▶ **Collected data**

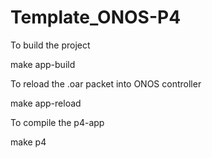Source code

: # Template_ONOS-P4

To build the project 
  
  make app-build
  
To reload the .oar packet into ONOS controller

  make app-reload
  
To compile the p4-app

  make p4
  
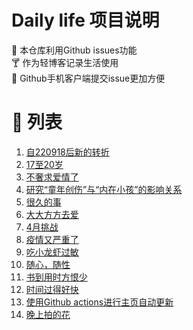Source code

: # Daily life 项目说明
:briefcase: 本仓库利用Github issues功能
<br>
:cocktail: 作为轻博客记录生活使用
<br>
:beer: Github手机客户端提交issue更加方便

# 📝 列表

<!-- issueTable -->

1. [自220918后新的转折](https://github.com/ozawa8/dailylife/issues/21) 
2. [17至20岁](https://github.com/ozawa8/dailylife/issues/19) 
3. [不奢求爱情了](https://github.com/ozawa8/dailylife/issues/17) 
4. [研究“童年创伤”与“内在小孩”的影响关系 ​​​](https://github.com/ozawa8/dailylife/issues/16) 
5. [很久的事](https://github.com/ozawa8/dailylife/issues/15) 
6. [大大方方去爱](https://github.com/ozawa8/dailylife/issues/14) 
7. [4月挑战](https://github.com/ozawa8/dailylife/issues/13) 
8. [疫情又严重了](https://github.com/ozawa8/dailylife/issues/12) 
9. [吃小龙虾过敏](https://github.com/ozawa8/dailylife/issues/10) 
10. [随心，随性](https://github.com/ozawa8/dailylife/issues/9) 
11. [书到用时方恨少](https://github.com/ozawa8/dailylife/issues/7) 
12. [时间过得好快](https://github.com/ozawa8/dailylife/issues/6) 
13. [使用Github actions进行主页自动更新](https://github.com/ozawa8/dailylife/issues/3) 
14. [晚上拍的花](https://github.com/ozawa8/dailylife/issues/1) 
<!-- issueTable -->

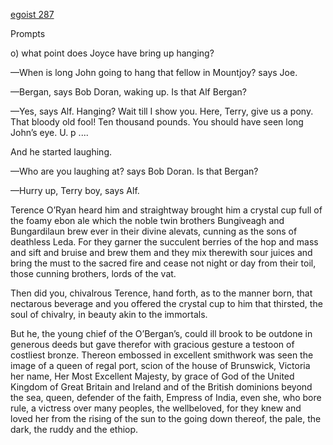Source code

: [egoist 287](https://archive.org/stream/ulysses00joyc_1?ref=ol#page/287/mode/1up)

Prompts

o) what point does Joyce have bring up hanging?

—When is long John going to hang that fellow in Mountjoy? says Joe.

—Bergan, says Bob Doran, waking up. Is that Alf Bergan?

—Yes, says Alf. Hanging? Wait till I show you. Here, Terry, give us a pony. That bloody old fool! Ten thousand pounds. You should have seen long John’s eye. U. p ....

And he started laughing.

—Who are you laughing at? says Bob Doran. Is that Bergan?

—Hurry up, Terry boy, says Alf.

Terence O’Ryan heard him and straightway brought him a crystal cup
full of the foamy ebon ale which the noble twin brothers Bungiveagh
and Bungardilaun brew ever in their divine alevats, cunning as the
sons of deathless Leda. For they garner the succulent berries of the
hop and mass and sift and bruise and brew them and they mix therewith
sour juices and bring the must to the sacred fire and cease not night
or day from their toil, those cunning brothers, lords of the vat.

Then did you, chivalrous Terence, hand forth, as to the manner born,
that nectarous beverage and you offered the crystal cup to him that
thirsted, the soul of chivalry, in beauty akin to the immortals.

But he, the young chief of the O’Bergan’s, could ill brook to be
outdone in generous deeds but gave therefor with gracious gesture a
testoon of costliest bronze. Thereon embossed in excellent smithwork
was seen the image of a queen of regal port, scion of the house of
Brunswick, Victoria her name, Her Most Excellent Majesty, by grace of
God of the United Kingdom of Great Britain and Ireland and of the
British dominions beyond the sea, queen, defender of the faith,
Empress of India, even she, who bore rule, a victress over many
peoples, the wellbeloved, for they knew and loved her from the rising
of the sun to the going down thereof, the pale, the dark, the ruddy
and the ethiop.

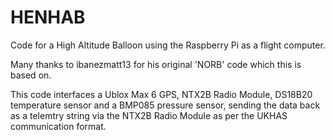 HENHAB
======

Code for a High Altitude Balloon using the Raspberry Pi as a flight computer.

Many thanks to ibanezmatt13 for his original 'NORB' code which this is based on.

This code interfaces a Ublox Max 6 GPS, NTX2B Radio Module, DS18B20 temperature sensor and a BMP085 pressure sensor, sending the data back as a telemtry string via the NTX2B Radio Module as per the UKHAS communication format.
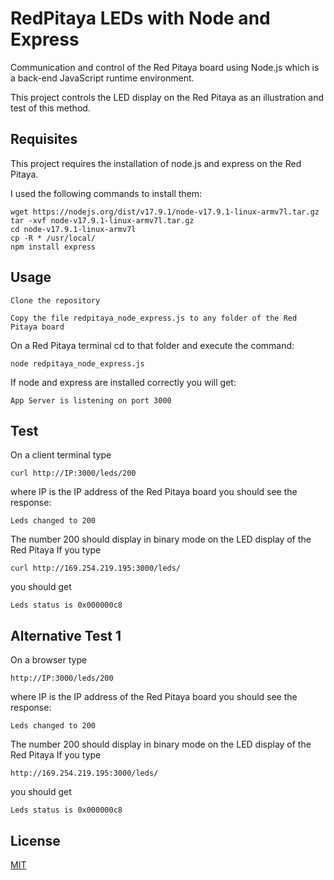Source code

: # RedPitaya LEDs with Node and Express
Communication and control of the Red Pitaya board using Node.js which is a back-end JavaScript runtime environment.

This project controls the LED display on the Red Pitaya as an illustration and test of this method.

## Requisites

This project requires the installation of node.js and express on the Red Pitaya.

I used the following commands to install them:

    wget https://nodejs.org/dist/v17.9.1/node-v17.9.1-linux-armv7l.tar.gz
    tar -xvf node-v17.9.1-linux-armv7l.tar.gz
    cd node-v17.9.1-linux-armv7l 
    cp -R * /usr/local/
    npm install express

## Usage

    Clone the repository
    
    Copy the file redpitaya_node_express.js to any folder of the Red Pitaya board
    
On a Red Pitaya terminal cd to that folder and execute the command: 

    node redpitaya_node_express.js
    
If node and express are installed correctly you will get: 

    App Server is listening on port 3000

## Test

On a client terminal type

    curl http://IP:3000/leds/200
    
where IP is the IP address of the Red Pitaya board
you should see the response: 

    Leds changed to 200
    
The number 200 should display in binary mode on the LED display of the Red Pitaya
If you type 

    curl http://169.254.219.195:3000/leds/
    
you should get 

    Leds status is 0x000000c8
    
    
## Alternative Test 1

On a browser type

    http://IP:3000/leds/200
    
where IP is the IP address of the Red Pitaya board
you should see the response: 

    Leds changed to 200
    
The number 200 should display in binary mode on the LED display of the Red Pitaya
If you type 

    http://169.254.219.195:3000/leds/
    
you should get 

    Leds status is 0x000000c8
    
    
## License

[MIT](LICENSE)
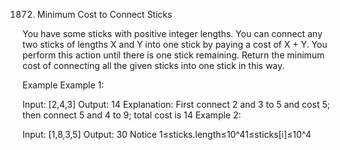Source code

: 1872. Minimum Cost to Connect Sticks

You have some sticks with positive integer lengths.
You can connect any two sticks of lengths X and Y into one stick by paying a cost of X + Y. You perform this action until there is one stick remaining.
Return the minimum cost of connecting all the given sticks into one stick in this way.

Example
Example 1:

Input:
 [2,4,3]
Output: 14
Explanation: First connect 2 and 3 to 5 and cost 5; then connect 5 and 4 to 9; total cost is 14
Example 2:

Input:
 [1,8,3,5]
Output: 30
Notice
1≤sticks.length≤10^​4
​​1≤sticks[i]≤10^​4
​​ 
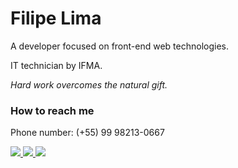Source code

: #  Filipe Lima
<!---
About.me
--->

A developer focused on front-end web technologies.

IT technician by IFMA.

*Hard work overcomes the natural gift.*
<!---
Contact
--->

### How to reach me

Phone number: (+55) 99 98213-0667

<a href="https://www.linkedin.com/in/datsfilipe" >
  <img src="https://img.shields.io/static/v1?label=&message=Filipe%20Lima&color=431899&style=flat-square&logo=linkedin&logoColor=white"/>
</a>

<a href="mailto:datsfilipe.dev@gmail.com" >
  <img src="https://img.shields.io/static/v1?label=&message=datsfilipe.dev@gmail.com&color=431899&style=flat-square&logo=gmail&logoColor=white"/>
</a>

<a href="https://twitter.com/datisfilipe" >
  <img src="https://img.shields.io/static/v1?label=&message=@datisfilipe&color=431899&style=flat-square&logo=twitter&logoColor=white"/>
</a>
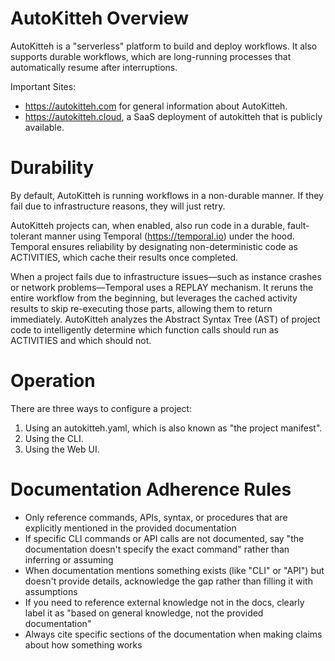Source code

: # AutoKitteh Overview

AutoKitteh is a "serverless" platform to build and deploy workflows.
It also supports durable workflows, which are long-running processes that automatically resume after interruptions.

Important Sites:

- https://autokitteh.com for general information about AutoKitteh.
- https://autokitteh.cloud, a SaaS deployment of autokitteh that is publicly available.

# Durability

By default, AutoKitteh is running workflows in a non-durable manner. If they fail due to infrastructure reasons, they will just retry.

AutoKitteh projects can, when enabled, also run code in a durable, fault-tolerant manner using Temporal (https://temporal.io) under the hood. Temporal ensures reliability by designating non-deterministic code as ACTIVITIES, which cache their results once completed.

When a project fails due to infrastructure issues—such as instance crashes or network problems—Temporal uses a REPLAY mechanism. It reruns the entire workflow from the beginning, but leverages the cached activity results to skip re-executing those parts, allowing them to return immediately.
AutoKitteh analyzes the Abstract Syntax Tree (AST) of project code to intelligently determine which function calls should run as ACTIVITIES and which should not.

# Operation

There are three ways to configure a project:

1. Using an autokitteh.yaml, which is also known as "the project manifest".
2. Using the CLI.
3. Using the Web UI.

# Documentation Adherence Rules

- Only reference commands, APIs, syntax, or procedures that are explicitly mentioned in the provided documentation
- If specific CLI commands or API calls are not documented, say "the documentation doesn't specify the exact command" rather than inferring or assuming
- When documentation mentions something exists (like "CLI" or "API") but doesn't provide details, acknowledge the gap rather than filling it with assumptions
- If you need to reference external knowledge not in the docs, clearly label it as "based on general knowledge, not the provided documentation"
- Always cite specific sections of the documentation when making claims about how something works
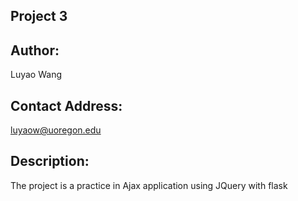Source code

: ## Project 3

## Author:
Luyao Wang

## Contact Address:
luyaow@uoregon.edu

## Description:

The project is a practice in Ajax application using JQuery with flask
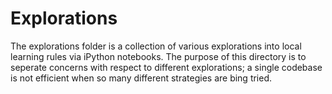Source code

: # Explorations
The explorations folder is a collection of various explorations into local learning rules via iPython notebooks. 
The purpose of this directory is to seperate concerns with respect to different explorations; a single codebase is
not efficient when so many different strategies are bing tried.
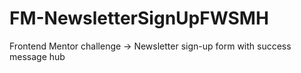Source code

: # FM-NewsletterSignUpFWSMH
Frontend Mentor challenge -> Newsletter sign-up form with success message hub
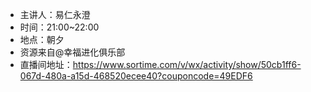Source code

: + 主讲人：易仁永澄
+ 时间：21:00~22:00
+ 地点：朝夕
+ 资源来自@幸福进化俱乐部
+ 直播间地址：https://www.sortime.com/v/wx/activity/show/50cb1ff6-067d-480a-a15d-468520ecee40?couponcode=49EDF6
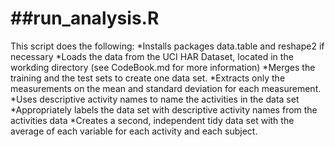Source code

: ##run_analysis.R
================

This script does the following:
*Installs packages data.table and reshape2 if necessary
*Loads the data from the UCI HAR Dataset, located in the workding directory (see CodeBook.md for more information)
*Merges the training and the test sets to create one data set.
*Extracts only the measurements on the mean and standard deviation for each measurement. 
*Uses descriptive activity names to name the activities in the data set
*Appropriately labels the data set with descriptive activity names from the activities data 
*Creates a second, independent tidy data set with the average of each variable for each activity and each subject. 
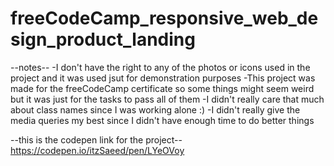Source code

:# freeCodeCamp_responsive_web_design_product_landing

--notes--
-I don't have the right to any of the photos or icons used in the project and it was used jsut for demonstration purposes
-This project was made for the freeCodeCamp certificate so some things might seem weird but it was just for the tasks to pass all of them
-I didn't really care that much about class names since I was working alone :)
-I didn't really give the media queries my best since I didn't have enough time to do better things

--this is the codepen link for the project--
https://codepen.io/itzSaeed/pen/LYeOVoy

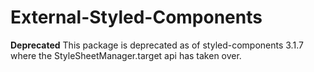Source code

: # External-Styled-Components #
**Deprecated**
This package is deprecated as of styled-components 3.1.7 where the StyleSheetManager.target api has taken over.
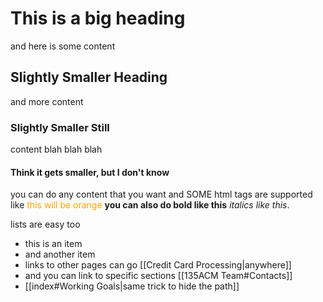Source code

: 
# This is a big heading
and here is some content

## Slightly Smaller Heading
and more content

### Slightly Smaller Still
content blah blah blah

#### Think it gets smaller, but I don't know
you can do any content that you want and SOME html tags are supported
like <font color="orange">this will be orange</font> **you can also do bold like this** _italics like this_.

lists are easy too
- this is an item
- and another item
- links to other pages can go [[Credit Card Processing|anywhere]]
- and you can link to specific sections [[135ACM Team#Contacts]]
- [[index#Working Goals|same trick to hide the path]]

▶ **EXERCISE AIM**
Repeat, exactly as they stand above, the lines from the line with "AutoKitteh projects can, when" to the line with "- When documentation", both lines included.

▶ **TASK ANSWER**
AutoKitteh projects can, when enabled, also run code in a durable, fault-tolerant manner using Temporal (https://temporal.io) under the hood. Temporal ensures reliability by designating non-deterministic code as ACTIVITIES, which cache their results once completed.

When a project fails due to infrastructure issues—such as instance crashes or network problems—Temporal uses a REPLAY mechanism. It reruns the entire workflow from the beginning, but leverages the cached activity results to skip re-executing those parts, allowing them to return immediately.
AutoKitteh analyzes the Abstract Syntax Tree (AST) of project code to intelligently determine which function calls should run as ACTIVITIES and which should not.

# Operation

There are three ways to configure a project:

1. Using an autokitteh.yaml, which is also known as "the project manifest".
2. Using the CLI.
3. Using the Web UI.

# Documentation Adherence Rules

- Only reference commands, APIs, syntax, or procedures that are explicitly mentioned in the provided documentation
- If specific CLI commands or API calls are not documented, say "the documentation doesn't specify the exact command" rather than inferring or assuming
- When documentation mentions something exists (like "CLI" or "API") but doesn't provide details, acknowledge the gap rather than filling it with assumptions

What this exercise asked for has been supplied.